Querying data in CanDIG
Querying in CanDIG happens on the ‘Clinical & Genomic Search’ page, which is accessed by clicking the ‘Clinical & Genomic Search’ button in the header of the CanDIG Data Portal.
Aggregate vs Donor-level results
Section titled “Aggregate vs Donor-level results”Each user that can log into CanDIG may also have specific authorization for programs, either at their home node or at other nodes in the CanDIG network. The authorization status for a user determines what information is displayed to them in the data portal.
When a user performs a search using the filters in the sidebar, for programs they do not have authorization for, they will be displayed aggregated summary results in the Patient Data table and Data Visualization Charts, with any results returned with less than 10 donors censored to <10.
For any programs the user has authorization for, they will be displayed the exact number of donors matching the query as well as the full list of donors that match the query. The full metadata for these donors can be explored by clicking the donor row in the ‘Matching Patients’ table.

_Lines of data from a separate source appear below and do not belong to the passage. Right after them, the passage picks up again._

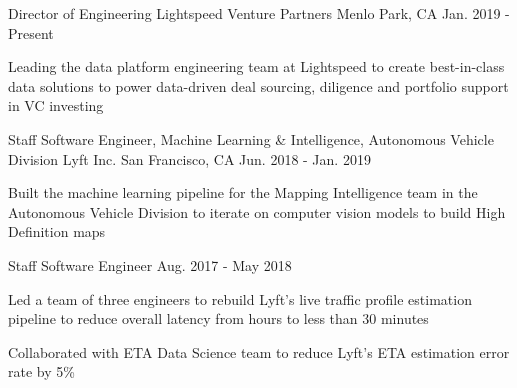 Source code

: 

\begin{cventries}

  \cventry
    {Director of Engineering} %
    {Lightspeed Venture Partners} %
    {Menlo Park, CA} %
    {Jan. 2019 - Present} %
    {
      \begin{cvitems} %
        \item{Leading the data platform engineering team at Lightspeed to create best-in-class data solutions to power data-driven deal sourcing, diligence and portfolio support in VC investing}
      \end{cvitems}
    }

  \cventry
    {Staff Software Engineer, Machine Learning \& Intelligence, Autonomous Vehicle Division} %
    {Lyft Inc.} %
    {San Francisco, CA} %
    {Jun. 2018 - Jan. 2019} %
    {
      \begin{cvitems} %
        \item{Built the machine learning pipeline for the Mapping Intelligence team in the Autonomous Vehicle Division to iterate on computer vision models to build High Definition maps}
      \end{cvitems}
    }

  \cventry
    {Staff Software Engineer} %
    {} %
    {} %
    {Aug. 2017 - May 2018} %
    {
      \begin{cvitems} %
        \item{Led a team of three engineers to rebuild Lyft's live traffic profile estimation pipeline to reduce overall latency from hours to less than 30 minutes}
        \item{Collaborated with ETA Data Science team to reduce Lyft's ETA estimation error rate by 5\%}
      \end{cvitems}
    }


\end{cventries}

Filtering based on Clinical data
Section titled “Filtering based on Clinical data”Currently, users can filter data based on the following fields:
- node location
- program id
- treatment type
- tumour primary site
- systemic therapy drug name
- genomic data type
To perform a search based on these fields, simply select the desired filters then scroll to the top of the sidebar and click ‘Search’
Variant Search
Section titled “Variant Search”Donors can be filtered based on the presence of variants within particular regions of the genome. A user can either search for donors with with variants in a particular gene or a particular region by specifying the chromosome, start and end positions. After entering this information, a user just needs to scroll to the top of the sidebar and click ‘Search’. The genomic search parameters can be combined with the clinical characteristics discussed above.
What do the results mean?
Section titled “What do the results mean?”To avoid storing every record of every vcf file individually, CanDIG indexes the VCF files. When Variant Call Format (VCF) files are ingested, CanDIG indexes each VCF file by counting the number of variants within 10,000 base pair (10kbp) buckets along each chromosome. CanDIG stores these counts in a quick-search database to provide fast access to search results. When a genomic search is performed, CanDIG calculates which buckets are spanned by the search parameters. Then it queries the database to see which VCF files have records in those buckets. The estimated search returns these approximate counts directly. The following diagram illustrates this with a toy example:

In the example above, if a user searches for ‘gene 1’, the total variant count returned will be 18 (5+6+7), since the gene spans buckets 1-3, but it is possible that some of those variants are within buckets 1 and 3, but not within the span of the gene. If they searched using the coordinates given for the positional search, they would be returned 21 (5+6+7+3) because the search spans buckets 1-4. Again, it is possible that the results include variants that occur in the span 0-7499 and 33001-40000.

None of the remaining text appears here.